Os Irmãos Guimarães são os responsáveis pela direção desse “Processo de Revelação”. Criado em Brasília, o coletivo trafega, há mais de 20 anos, entre o teatro e as artes visuais e, continuamente, reafirma a preponderância da experiência sobre a representação. No lugar do teatro stricto sensu podem entrar outras formas de criação. Seja por meio de uma performance ou de uma instalação, o essencial é instar o público a descobrir novas possibilidades de olhar e de se relacionar com um objeto artístico.

Para concretizar tal ambição, Adriano e Fernando Guimarães já se detiveram sobre autores consagrados da literatura dramática – especialmente sobre Samuel Beckett, que tanto material lhes rendeu para montagens e investigações. Agora, voltam a Shakespeare. E o verbo voltar, neste caso, não foi utilizado para fazer referência a criações anteriores dos diretores, mas a uma imagem do bardo que a atual encenação reafirma. Como se o teatro shakespeariano se impusesse como um destino inescapável. Pode-se passar a vida a flanar por aí. Dedicar-se a investigar muitas coisas, a montar muitos autores. Mas o grande dramaturgo britânico paira sobre todos. E a hora do acerto de contas terminará por chegar.

No encontro entre esses criadores e a saga do príncipe da Dinamarca não se dá propriamente a montagem de uma peça. Espectadores irão presenciar e participar de certo ritual de dissecação. E o que devem encontrar não será propriamente a grande revelação sobre o título tão celebrado, a leitura definitiva. Mas uma sincera aproximação entre artista e personagem, entre autor e ator, entre tempos que podem coexistir ainda que separados por mais de 400 anos. Sinceridade soa como termo fora do lugar quando se está a falar de teatro. Nesse pacto de mentiras que se dá entre palco e platéia, contudo, há espaço para muitos arranjos. Naqueles mais felizes, cabe, inclusive, a verdade.

No lugar de uma encenação de Hamlet, acompanha-se a uma desconstrução, uma apresentação de questões e aspectos contidos no texto. Existe um quê de leitura comentada. Em diversas passagens, Emanuel Aragão discorre sobre as intenções e arranjos que cercam determinadas cenas e diálogos. Convida os espectadores a reagir e a participar da discussão. Há certa semelhança com o que seria a revelação de um processo de criação e ensaio. Aquele trabalho – geralmente ocultado após a obtenção da obra final  –  de se tentar compreender cada intenção, cada movimento, de encontrar a melhor tradução. Mas não é bem isso o que está em cena.  Não é só isso.

O intérprete compartilha episódios biográficos, como a morte do próprio pai. Chega a evocar situações fictícias em que as resoluções são adiadas ou levadas a cabo.

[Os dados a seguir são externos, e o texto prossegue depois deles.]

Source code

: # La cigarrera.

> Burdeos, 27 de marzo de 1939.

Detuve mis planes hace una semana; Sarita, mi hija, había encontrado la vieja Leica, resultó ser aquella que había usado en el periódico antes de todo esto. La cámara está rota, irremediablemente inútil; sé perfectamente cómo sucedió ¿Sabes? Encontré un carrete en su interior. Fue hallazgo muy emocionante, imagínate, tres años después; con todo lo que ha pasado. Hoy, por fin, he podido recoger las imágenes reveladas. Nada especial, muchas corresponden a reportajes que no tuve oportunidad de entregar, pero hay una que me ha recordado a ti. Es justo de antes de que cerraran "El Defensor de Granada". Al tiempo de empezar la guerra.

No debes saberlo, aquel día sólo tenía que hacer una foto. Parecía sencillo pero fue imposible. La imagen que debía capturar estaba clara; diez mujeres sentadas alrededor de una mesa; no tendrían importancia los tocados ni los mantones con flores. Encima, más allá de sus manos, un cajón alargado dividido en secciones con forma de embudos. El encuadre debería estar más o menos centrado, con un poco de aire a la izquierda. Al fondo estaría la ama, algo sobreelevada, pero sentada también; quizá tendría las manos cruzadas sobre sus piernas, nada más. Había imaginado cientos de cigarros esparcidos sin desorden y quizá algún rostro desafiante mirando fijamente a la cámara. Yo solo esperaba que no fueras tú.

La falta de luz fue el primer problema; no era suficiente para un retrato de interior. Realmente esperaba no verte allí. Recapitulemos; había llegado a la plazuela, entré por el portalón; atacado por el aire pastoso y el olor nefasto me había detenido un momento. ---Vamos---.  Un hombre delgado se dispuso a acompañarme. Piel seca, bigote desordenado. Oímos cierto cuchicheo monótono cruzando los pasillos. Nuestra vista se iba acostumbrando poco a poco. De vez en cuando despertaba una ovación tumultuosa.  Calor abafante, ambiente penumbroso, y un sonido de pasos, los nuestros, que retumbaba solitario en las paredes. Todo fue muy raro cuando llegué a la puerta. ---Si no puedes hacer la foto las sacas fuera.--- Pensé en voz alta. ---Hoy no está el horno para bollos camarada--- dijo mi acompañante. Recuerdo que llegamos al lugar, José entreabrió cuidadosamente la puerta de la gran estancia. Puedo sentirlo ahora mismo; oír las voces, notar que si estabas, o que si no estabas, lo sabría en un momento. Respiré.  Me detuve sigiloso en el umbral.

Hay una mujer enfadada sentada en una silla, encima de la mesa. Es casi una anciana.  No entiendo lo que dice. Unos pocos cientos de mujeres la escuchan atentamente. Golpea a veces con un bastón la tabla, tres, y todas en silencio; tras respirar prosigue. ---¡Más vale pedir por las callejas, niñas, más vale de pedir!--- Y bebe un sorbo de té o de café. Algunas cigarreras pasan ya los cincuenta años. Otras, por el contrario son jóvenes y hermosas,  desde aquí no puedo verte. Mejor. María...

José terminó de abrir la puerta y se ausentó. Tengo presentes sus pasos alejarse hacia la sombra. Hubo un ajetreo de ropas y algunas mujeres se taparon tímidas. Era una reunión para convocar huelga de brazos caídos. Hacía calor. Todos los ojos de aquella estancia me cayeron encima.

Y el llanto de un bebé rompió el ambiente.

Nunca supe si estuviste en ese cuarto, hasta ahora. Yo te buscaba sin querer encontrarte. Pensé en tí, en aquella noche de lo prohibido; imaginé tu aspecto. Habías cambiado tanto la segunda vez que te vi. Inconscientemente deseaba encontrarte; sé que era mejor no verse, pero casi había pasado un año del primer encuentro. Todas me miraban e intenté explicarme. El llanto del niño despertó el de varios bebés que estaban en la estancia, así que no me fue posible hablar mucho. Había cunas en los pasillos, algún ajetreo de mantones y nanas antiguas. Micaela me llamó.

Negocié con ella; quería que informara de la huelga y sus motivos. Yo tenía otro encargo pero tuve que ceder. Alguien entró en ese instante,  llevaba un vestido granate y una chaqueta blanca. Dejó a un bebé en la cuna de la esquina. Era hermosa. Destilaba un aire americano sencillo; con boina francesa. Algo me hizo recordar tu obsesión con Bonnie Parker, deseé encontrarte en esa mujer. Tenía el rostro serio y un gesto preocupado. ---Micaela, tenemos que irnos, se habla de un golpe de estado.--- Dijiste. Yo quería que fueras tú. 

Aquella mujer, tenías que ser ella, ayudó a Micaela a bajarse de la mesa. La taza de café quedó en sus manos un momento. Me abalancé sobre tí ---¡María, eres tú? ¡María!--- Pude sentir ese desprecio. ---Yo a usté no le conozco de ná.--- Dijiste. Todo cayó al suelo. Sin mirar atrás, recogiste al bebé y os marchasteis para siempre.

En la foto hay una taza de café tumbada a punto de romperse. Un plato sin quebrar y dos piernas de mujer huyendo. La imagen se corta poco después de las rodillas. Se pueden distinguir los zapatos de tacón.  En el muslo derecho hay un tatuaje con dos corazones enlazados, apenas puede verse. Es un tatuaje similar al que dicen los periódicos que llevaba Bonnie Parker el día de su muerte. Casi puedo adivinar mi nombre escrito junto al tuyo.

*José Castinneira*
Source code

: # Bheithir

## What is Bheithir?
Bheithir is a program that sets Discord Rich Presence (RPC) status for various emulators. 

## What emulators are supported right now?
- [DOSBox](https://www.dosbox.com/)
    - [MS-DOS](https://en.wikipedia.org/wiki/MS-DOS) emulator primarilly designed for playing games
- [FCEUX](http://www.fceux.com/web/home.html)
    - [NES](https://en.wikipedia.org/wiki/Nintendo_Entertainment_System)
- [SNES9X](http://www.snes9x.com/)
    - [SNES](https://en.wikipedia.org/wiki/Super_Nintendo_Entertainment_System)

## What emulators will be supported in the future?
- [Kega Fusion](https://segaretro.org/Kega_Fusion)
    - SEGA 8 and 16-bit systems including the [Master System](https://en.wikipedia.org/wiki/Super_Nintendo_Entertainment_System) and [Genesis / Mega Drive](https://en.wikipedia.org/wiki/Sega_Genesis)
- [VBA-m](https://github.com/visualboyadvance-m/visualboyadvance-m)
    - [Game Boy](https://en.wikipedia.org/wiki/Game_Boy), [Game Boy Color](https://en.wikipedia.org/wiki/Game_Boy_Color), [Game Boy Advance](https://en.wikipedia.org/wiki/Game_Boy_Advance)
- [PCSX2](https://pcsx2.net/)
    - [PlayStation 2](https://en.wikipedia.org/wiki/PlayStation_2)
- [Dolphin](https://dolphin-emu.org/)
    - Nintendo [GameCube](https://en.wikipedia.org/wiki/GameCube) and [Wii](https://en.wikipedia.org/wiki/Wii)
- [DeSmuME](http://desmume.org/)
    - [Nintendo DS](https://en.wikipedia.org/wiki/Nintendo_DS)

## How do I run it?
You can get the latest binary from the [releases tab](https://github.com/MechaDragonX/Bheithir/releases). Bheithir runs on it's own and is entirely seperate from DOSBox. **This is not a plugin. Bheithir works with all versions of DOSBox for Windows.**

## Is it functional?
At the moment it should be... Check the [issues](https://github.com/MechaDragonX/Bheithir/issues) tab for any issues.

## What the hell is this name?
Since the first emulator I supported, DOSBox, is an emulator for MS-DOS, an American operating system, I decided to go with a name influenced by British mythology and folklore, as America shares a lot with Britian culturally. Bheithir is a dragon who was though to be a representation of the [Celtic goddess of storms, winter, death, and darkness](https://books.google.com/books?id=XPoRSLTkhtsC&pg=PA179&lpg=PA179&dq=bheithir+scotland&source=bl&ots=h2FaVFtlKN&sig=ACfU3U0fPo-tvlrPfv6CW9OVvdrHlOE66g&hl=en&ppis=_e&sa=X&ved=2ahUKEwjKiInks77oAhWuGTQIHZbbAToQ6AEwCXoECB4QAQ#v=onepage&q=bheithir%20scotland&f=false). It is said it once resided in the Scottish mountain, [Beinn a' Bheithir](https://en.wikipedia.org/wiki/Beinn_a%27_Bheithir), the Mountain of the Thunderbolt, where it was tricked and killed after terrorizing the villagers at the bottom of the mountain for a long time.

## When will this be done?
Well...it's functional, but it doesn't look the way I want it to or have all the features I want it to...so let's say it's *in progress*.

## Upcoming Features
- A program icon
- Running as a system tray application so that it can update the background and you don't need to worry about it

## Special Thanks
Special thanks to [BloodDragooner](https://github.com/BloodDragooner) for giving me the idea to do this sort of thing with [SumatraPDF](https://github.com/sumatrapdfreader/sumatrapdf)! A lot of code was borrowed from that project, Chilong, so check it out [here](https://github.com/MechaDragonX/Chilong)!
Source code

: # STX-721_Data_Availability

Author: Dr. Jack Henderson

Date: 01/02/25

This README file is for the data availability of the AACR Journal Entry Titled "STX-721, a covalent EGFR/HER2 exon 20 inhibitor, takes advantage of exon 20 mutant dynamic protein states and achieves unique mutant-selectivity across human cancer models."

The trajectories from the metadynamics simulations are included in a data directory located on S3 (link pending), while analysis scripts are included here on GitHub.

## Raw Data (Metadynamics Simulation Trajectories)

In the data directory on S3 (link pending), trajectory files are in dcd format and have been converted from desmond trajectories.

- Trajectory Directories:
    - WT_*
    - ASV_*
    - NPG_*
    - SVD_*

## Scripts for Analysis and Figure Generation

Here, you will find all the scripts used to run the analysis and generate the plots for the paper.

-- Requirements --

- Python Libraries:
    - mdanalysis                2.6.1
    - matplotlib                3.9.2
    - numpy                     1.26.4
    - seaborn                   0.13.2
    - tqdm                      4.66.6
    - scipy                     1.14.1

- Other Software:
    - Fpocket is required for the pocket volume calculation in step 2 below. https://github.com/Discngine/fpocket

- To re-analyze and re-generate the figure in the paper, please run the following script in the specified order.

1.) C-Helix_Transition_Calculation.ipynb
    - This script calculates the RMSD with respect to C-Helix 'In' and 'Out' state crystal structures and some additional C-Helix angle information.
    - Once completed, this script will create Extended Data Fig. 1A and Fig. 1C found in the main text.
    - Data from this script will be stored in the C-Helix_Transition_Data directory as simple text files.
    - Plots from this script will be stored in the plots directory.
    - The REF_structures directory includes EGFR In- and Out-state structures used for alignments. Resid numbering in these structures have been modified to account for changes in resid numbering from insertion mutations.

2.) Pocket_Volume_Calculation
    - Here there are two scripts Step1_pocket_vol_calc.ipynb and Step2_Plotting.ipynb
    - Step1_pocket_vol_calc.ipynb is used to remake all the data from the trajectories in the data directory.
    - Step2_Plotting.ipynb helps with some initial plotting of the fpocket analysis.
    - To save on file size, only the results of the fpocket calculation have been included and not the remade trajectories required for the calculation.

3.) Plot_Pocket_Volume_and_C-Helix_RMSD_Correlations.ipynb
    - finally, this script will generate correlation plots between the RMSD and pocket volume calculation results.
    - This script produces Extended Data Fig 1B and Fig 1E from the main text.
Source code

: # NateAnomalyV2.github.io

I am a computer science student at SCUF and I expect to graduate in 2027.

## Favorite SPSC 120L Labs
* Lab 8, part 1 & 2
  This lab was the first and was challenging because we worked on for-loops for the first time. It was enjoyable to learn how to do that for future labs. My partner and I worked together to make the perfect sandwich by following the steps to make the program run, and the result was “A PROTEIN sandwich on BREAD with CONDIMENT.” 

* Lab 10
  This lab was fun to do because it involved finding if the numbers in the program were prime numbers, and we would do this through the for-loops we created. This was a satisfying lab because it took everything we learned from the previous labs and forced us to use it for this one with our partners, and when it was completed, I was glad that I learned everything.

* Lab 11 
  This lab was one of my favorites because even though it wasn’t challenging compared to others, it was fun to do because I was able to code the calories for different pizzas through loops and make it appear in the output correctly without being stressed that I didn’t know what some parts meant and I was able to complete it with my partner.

Um homem que decide se matar e esmorece. Uma mulher que vai ao cemitério encontrar o túmulo da mãe que nunca chegou a conhecer. Entre essas pontas, está o seu estupor e perplexidade diante de Hamlet. Todos os personagens que o cercam serão apenas evocados – alguns, como é o caso de Ofélia, não merecem mais do que uma breve menção. Cenas, atos inteiros são negligenciados. Em contraponto, somos convidados a nos deter sobre determinadas passagens. As filigranas que poderiam vir a desvelar o tormento – e a grandeza – desse herói titubeante.

Diante da profusão de traduções disponíveis hoje, a exposição de mais uma não deveria fazer diferença. Nesse caso, faz. O ator, que também assina a dramaturgia, sublinha com a sua leitura alguns pontos capazes de transformar o espectador em seu cúmplice nessa busca.  O famoso solilóquio do “ser ou não ser” merece grifo em algumas palavras e sinais de pontuação. A indecisão entre calar as dores ou pegar em armas é examinada ponto a ponto, frase a frase.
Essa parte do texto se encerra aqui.